Tag Archives: map

JavaScript: fun with lists

JavaScript, as many other popular programming languages, uses a lot of sugar to sweeten the syntax. This causes the code to be quite verbose. Much more verbose than they have to be. To help this, we can look to functional programming languages, such as ML and Scheme, and apply some of their principles. Specifically, we can perform the operation known as currying to make the code less verbose.

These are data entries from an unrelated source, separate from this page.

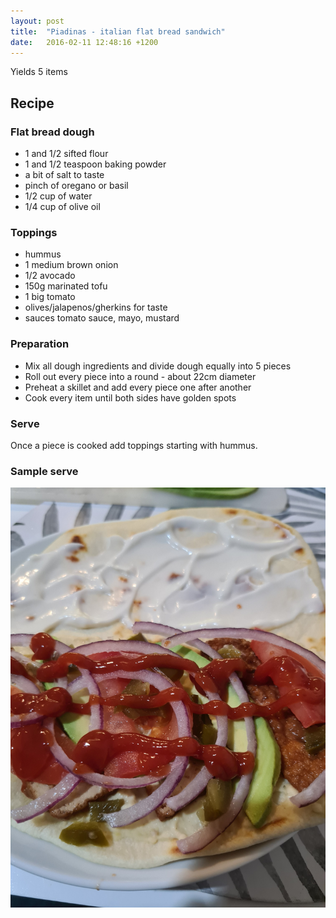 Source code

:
 ```yaml
---
layout: post
title:  "Piadinas - italian flat bread sandwich"
date:   2016-02-11 12:48:16 +1200
---
```


Yields 5 items

## Recipe

### Flat bread dough
- 1 and 1/2 sifted flour
- 1 and 1/2 teaspoon baking powder
- a bit of salt to taste
- pinch of oregano or basil
- 1/2 cup of water
- 1/4 cup of olive oil

### Toppings
- hummus
- 1 medium brown onion
- 1/2 avocado
- 150g marinated tofu
- 1 big tomato
- olives/jalapenos/gherkins for taste
- sauces tomato sauce, mayo, mustard

### Preparation
- Mix all dough ingredients and divide dough equally into 5 pieces
- Roll out every piece into a round - about 22cm diameter
- Preheat a skillet and add every piece one after another
- Cook every item until both sides have golden spots

### Serve
Once a piece is cooked add toppings starting with hummus.

### Sample serve
![](/img/piadina.jpg)
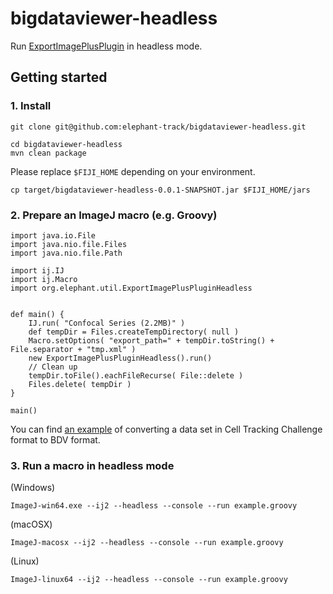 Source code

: # bigdataviewer-headless

Run [ExportImagePlusPlugin](https://imagej.net/plugins/bdv/#exporting-from-imagej-stacks) in headless mode.

## Getting started

### 1. Install

```
git clone git@github.com:elephant-track/bigdataviewer-headless.git
```

```
cd bigdataviewer-headless
mvn clean package
```

Please replace `$FIJI_HOME` depending on your environment.

```
cp target/bigdataviewer-headless-0.0.1-SNAPSHOT.jar $FIJI_HOME/jars
```

### 2. Prepare an ImageJ macro (e.g. Groovy)

```
import java.io.File
import java.nio.file.Files
import java.nio.file.Path

import ij.IJ
import ij.Macro
import org.elephant.util.ExportImagePlusPluginHeadless


def main() {
    IJ.run( "Confocal Series (2.2MB)" )
    def tempDir = Files.createTempDirectory( null )
    Macro.setOptions( "export_path=" + tempDir.toString() + File.separator + "tmp.xml" )
    new ExportImagePlusPluginHeadless().run()
    // Clean up
    tempDir.toFile().eachFileRecurse( File::delete )
    Files.delete( tempDir )
}

main()
```

You can find [an example](scripts/ctc2bdv.groovy) of converting a data set in Cell Tracking Challenge format to BDV format.

### 3. Run a macro in headless mode

(Windows)

```
ImageJ-win64.exe --ij2 --headless --console --run example.groovy
```

(macOSX)

```
ImageJ-macosx --ij2 --headless --console --run example.groovy
```

(Linux)

```
ImageJ-linux64 --ij2 --headless --console --run example.groovy
```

Consider the following JavaScript code:

var myfield = <….some HTML field…>;
var value = new Array();
for (var i = 0; i < myfield.options.length; i++) {
if (field.options[i].selected) {
value[value.length] = field.options[i].value;

function isSelected(option) { return (option.selected) ? option.value : null; }
var value = map(isSelected, myfield.options);

So, what is this mysterious map function? Well, consider the following ML code:

map (fn x => x+1) [1,2,3,4];

which will return the list [2,3,4,5]. The map function in ML is used to apply a function to every element of a list, and collect a list of results, given that the function is an unary function (that is, takes only one argument). Luckily for us, in JavaScript, functions are first-class objects, and may be passed as a parameter to another function. Here is the map function declaration in JavaScript:

function map(lambda, values) {
switch (values.length) {
case 0: return values;
case 1: return [lambda(values.shift())];
default: return [lambda(values.shift())].concat(map(lambda, values));

Basically, this is a recursive function that we use instead of the iteration in the original code snippet. We declare an unary function that performs the wanted operation on a single value, and apply this function on every element in a list. I named the parameter lambda with reference to the Scheme language where lambda denotes an anonymous function. This in turn, refers to lambda calculus which is the foundation of functional languages.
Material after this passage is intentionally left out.